Bodager, soupira et reversa une tournée de cognac.

— Bon, continua-t-il. Donc le monsieur que vous connaissez vous rencontrera demain à deux heures au bar des Ambassadeurs. Il vous remettra l’argent en question, il vous donnera quelques indications sur le patelin où vous allez ainsi que des certificats de travail de manière qu’on vous embauche facilement. Ceci n’est qu’une précaution, du reste, parce qu’ils embauchent tout le monde, avec ou sans certificats.

— Entendu.

Quand nous sortîmes, Bams et moi, le brouillard s’était encore épaissi et le crachin s’était rafraîchi.

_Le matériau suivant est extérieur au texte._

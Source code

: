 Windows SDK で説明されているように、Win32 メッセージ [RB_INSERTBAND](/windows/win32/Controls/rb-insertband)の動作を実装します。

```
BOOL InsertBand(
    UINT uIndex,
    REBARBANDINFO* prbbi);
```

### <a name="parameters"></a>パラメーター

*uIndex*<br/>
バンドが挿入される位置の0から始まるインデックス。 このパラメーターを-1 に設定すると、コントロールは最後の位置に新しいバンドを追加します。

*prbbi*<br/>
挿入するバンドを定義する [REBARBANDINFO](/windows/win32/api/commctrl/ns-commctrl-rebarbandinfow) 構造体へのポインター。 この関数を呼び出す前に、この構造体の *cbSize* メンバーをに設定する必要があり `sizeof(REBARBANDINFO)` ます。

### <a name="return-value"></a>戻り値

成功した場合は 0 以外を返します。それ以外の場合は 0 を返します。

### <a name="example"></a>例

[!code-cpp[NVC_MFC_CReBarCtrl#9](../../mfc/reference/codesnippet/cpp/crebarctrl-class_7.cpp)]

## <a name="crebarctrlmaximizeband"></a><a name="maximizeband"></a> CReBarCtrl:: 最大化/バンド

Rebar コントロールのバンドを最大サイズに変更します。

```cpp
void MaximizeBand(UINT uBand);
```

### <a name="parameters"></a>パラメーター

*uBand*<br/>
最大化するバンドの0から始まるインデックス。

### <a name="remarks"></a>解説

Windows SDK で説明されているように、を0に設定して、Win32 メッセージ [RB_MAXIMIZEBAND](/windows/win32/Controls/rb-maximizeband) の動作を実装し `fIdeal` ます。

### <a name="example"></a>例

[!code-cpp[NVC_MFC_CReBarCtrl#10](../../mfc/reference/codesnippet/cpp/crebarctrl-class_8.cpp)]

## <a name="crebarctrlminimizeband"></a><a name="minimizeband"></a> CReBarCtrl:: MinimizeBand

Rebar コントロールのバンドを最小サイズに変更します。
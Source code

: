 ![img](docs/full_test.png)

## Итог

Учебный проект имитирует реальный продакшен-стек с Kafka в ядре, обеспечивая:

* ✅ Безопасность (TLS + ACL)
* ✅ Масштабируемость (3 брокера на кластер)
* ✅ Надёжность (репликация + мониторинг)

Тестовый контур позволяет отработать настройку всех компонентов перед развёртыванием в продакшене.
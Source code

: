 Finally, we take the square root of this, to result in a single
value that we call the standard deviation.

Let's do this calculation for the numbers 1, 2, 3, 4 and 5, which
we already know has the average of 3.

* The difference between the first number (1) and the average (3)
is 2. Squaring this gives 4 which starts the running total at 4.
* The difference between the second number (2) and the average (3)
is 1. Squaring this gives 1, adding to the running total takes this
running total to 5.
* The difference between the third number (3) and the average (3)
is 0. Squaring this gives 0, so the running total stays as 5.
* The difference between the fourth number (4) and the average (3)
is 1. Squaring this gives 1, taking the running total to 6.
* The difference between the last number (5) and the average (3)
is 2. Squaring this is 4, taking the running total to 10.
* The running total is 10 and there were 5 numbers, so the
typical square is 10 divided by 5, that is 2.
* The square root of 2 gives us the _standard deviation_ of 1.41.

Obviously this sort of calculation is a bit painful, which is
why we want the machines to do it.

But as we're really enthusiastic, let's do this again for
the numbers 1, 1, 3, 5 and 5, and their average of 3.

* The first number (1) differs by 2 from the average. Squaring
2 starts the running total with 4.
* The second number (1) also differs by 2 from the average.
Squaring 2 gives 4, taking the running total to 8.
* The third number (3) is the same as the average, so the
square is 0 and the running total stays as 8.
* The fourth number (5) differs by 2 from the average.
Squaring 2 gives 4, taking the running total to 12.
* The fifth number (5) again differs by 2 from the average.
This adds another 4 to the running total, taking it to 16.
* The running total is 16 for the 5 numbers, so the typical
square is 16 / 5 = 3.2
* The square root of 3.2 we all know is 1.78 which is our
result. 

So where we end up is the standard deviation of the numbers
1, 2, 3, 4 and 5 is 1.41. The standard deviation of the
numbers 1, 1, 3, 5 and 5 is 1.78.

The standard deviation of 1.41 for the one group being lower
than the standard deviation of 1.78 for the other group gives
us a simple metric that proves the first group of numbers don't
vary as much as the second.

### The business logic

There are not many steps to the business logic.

Nous traversions à pas lents le pont de La Guillotière. De loin en loin, un lampadaire bleu perçait péniblement la brume et la nuit. On entendait au-dessous de nous gronder le Rhône.

Nous n’étions pas à moitié du pont que deux silhouettes sortirent de l’ombre et s’arrêtèrent pile à cinq mètres de nous. Malgré l’obscurité on voyait qu’ils avaient un pétard dans chaque main.

— Halte ! dit l’un d’eux, avec un fort accent tudesque. N’avancez pas ! L’un de vous nous fera passer vos papiers.

Décidément, ça commençait bien ! Il était dit que Lyon ne me portait pas veine.

CHAPITRE 6

En tout cas, depuis l’aventure de Narbonne, je commençais aussi à me dire que les ponts non plus ne me portaient pas chance. J’avais intérêt, décidément, à éviter la flotte.

— Qu’est-ce qu’il y a encore ? demandai-je. Alors, on ne peut plus aller prendre l’apéritif tranquillement ?

Le boche haussa les épaules. Il nous tenait toujours en respect avec son feu. Son compagnon s’approcha de nous et nous fouilla rapidement.

Celui-là, par malheur, n’avait rien de commun avec un enfant de Marie. Il savait ce qu’il voulait. Il me fit d’abord ouvrir ma canadienne et passa sa main sur mon veston. Lorsqu’il arriva à l’aisselle il tressaillit.

— Was ist das ?

« Das », c’était mon pétard. Il glissa sa grosse patte dans ma veste et en sortit mon feu.

— Ah ! ah ! ricana-t-il, terrorist ?

Il se tourna vers son compagnon d’un air triomphant. C’était la dernière des choses à faire, car l’attention de son chef, ou en tout cas du mec qui semblait l’être, fut un instant détournée. Je ne sais pas ce qui me prit, mais sans blague, j’étais fou de rage de m’être laissé coiffer si sottement. Je lui envoyai de toutes mes forces un terrible coup de pied dans les fesses. Il poussa un cri et se retourna en se fouillant.

Déjà, cependant, Bams, qui avait vu le coup et compris que ce n’était plus le moment de jouer avec son canif, avait eu le temps de tirer son flingue. Malheureusement, le boche qui nous braquait avait un peu d’avance sur nous. Il fit feu. Je vis, avant de recevoir en pleine figure le terrible coup de poing du type que j’avais botté, mon copain porter la main à son épaule et chanceler. Moi, je partis en arrière et fis connaissance avec le trottoir mouillé. J’eus un mal de chien à me relever.